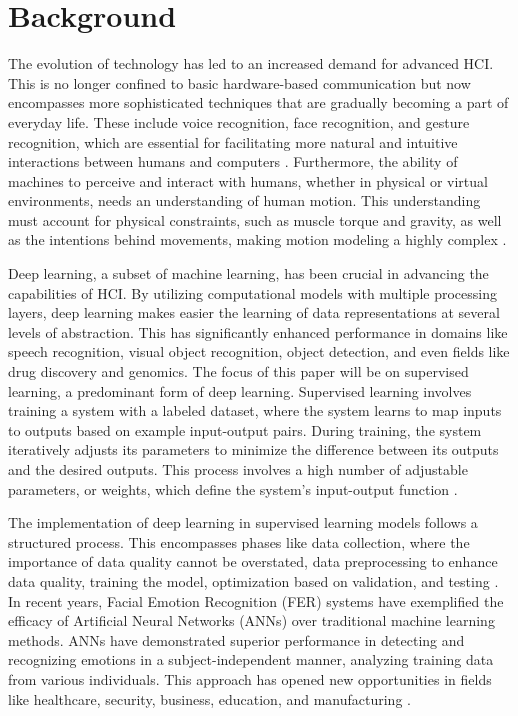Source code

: \documentclass[runningheads]{llncs}
\begin{document}
\section{Background}
\label{sec:background}

The evolution of technology has led to an increased demand for advanced HCI. This is no longer confined to basic hardware-based communication but now encompasses more sophisticated techniques that are gradually becoming a part of everyday life. These include voice recognition, face recognition, and gesture recognition, which are essential for facilitating more natural and intuitive interactions between humans and computers \cite{Alrowais2023}. Furthermore, the ability of machines to perceive and interact with humans, whether in physical or virtual environments, needs an understanding of human motion. This understanding must account for physical constraints, such as muscle torque and gravity, as well as the intentions behind movements, making motion modeling a highly complex \cite{Martinez2017}.

Deep learning, a subset of machine learning, has been crucial in advancing the capabilities of HCI. By utilizing computational models with multiple processing layers, deep learning makes easier the learning of data representations at several levels of abstraction. This has significantly enhanced performance in domains like speech recognition, visual object recognition, object detection, and even fields like drug discovery and genomics. The focus of this paper will be on supervised learning, a predominant form of deep learning. Supervised learning involves training a system with a labeled dataset, where the system learns to map inputs to outputs based on example input-output pairs. During training, the system iteratively adjusts its parameters to minimize the difference between its outputs and the desired outputs. This process involves a high number of adjustable parameters, or weights, which define the system's input-output function \cite{Lecun2015} \cite{Mahony2020}.

The implementation of deep learning in supervised learning models follows a structured process. This encompasses phases like data collection, where the importance of data quality cannot be overstated, data preprocessing to enhance data quality, training the model, optimization based on validation, and testing \cite{Schmidhuber2015}. In recent years, Facial Emotion Recognition (FER) systems have exemplified the efficacy of Artificial Neural Networks (ANNs) over traditional machine learning methods. ANNs have demonstrated superior performance in detecting and recognizing emotions in a subject-independent manner, analyzing training data from various individuals. This approach has opened new opportunities in fields like healthcare, security, business, education, and manufacturing \cite{Giannopoulos2018} \cite{Cirneanu2023} \cite{Zhao2015}.
\end{document}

#####

= WHAT IS BEING ASKED =
Make a verbatim copy of all the entries and strip out the pictures.

= EXERCISE ANSWER =
Source code

: \documentclass[runningheads]{llncs}
\begin{document}
\section{Background}
\label{sec:background}

The evolution of technology has led to an increased demand for advanced HCI. This is no longer confined to basic hardware-based communication but now encompasses more sophisticated techniques that are gradually becoming a part of everyday life. These include voice recognition, face recognition, and gesture recognition, which are essential for facilitating more natural and intuitive interactions between humans and computers \cite{Alrowais2023}. Furthermore, the ability of machines to perceive and interact with humans, whether in physical or virtual environments, needs an understanding of human motion. This understanding must account for physical constraints, such as muscle torque and gravity, as well as the intentions behind movements, making motion modeling a highly complex \cite{Martinez2017}.

Deep learning, a subset of machine learning, has been crucial in advancing the capabilities of HCI. By utilizing computational models with multiple processing layers, deep learning makes easier the learning of data representations at several levels of abstraction. This has significantly enhanced performance in domains like speech recognition, visual object recognition, object detection, and even fields like drug discovery and genomics. The focus of this paper will be on supervised learning, a predominant form of deep learning. Supervised learning involves training a system with a labeled dataset, where the system learns to map inputs to outputs based on example input-output pairs. During training, the system iteratively adjusts its parameters to minimize the difference between its outputs and the desired outputs. This process involves a high number of adjustable parameters, or weights, which define the system's input-output function \cite{Lecun2015} \cite{Mahony2020}.

The implementation of deep learning in supervised learning models follows a structured process. This encompasses phases like data collection, where the importance of data quality cannot be overstated, data preprocessing to enhance data quality, training the model, optimization based on validation, and testing \cite{Schmidhuber2015}. In recent years, Facial Emotion Recognition (FER) systems have exemplified the efficacy of Artificial Neural Networks (ANNs) over traditional machine learning methods. ANNs have demonstrated superior performance in detecting and recognizing emotions in a subject-independent manner, analyzing training data from various individuals. This approach has opened new opportunities in fields like healthcare, security, business, education, and manufacturing \cite{Giannopoulos2018} \cite{Cirneanu2023} \cite{Zhao2015}.
\end{document}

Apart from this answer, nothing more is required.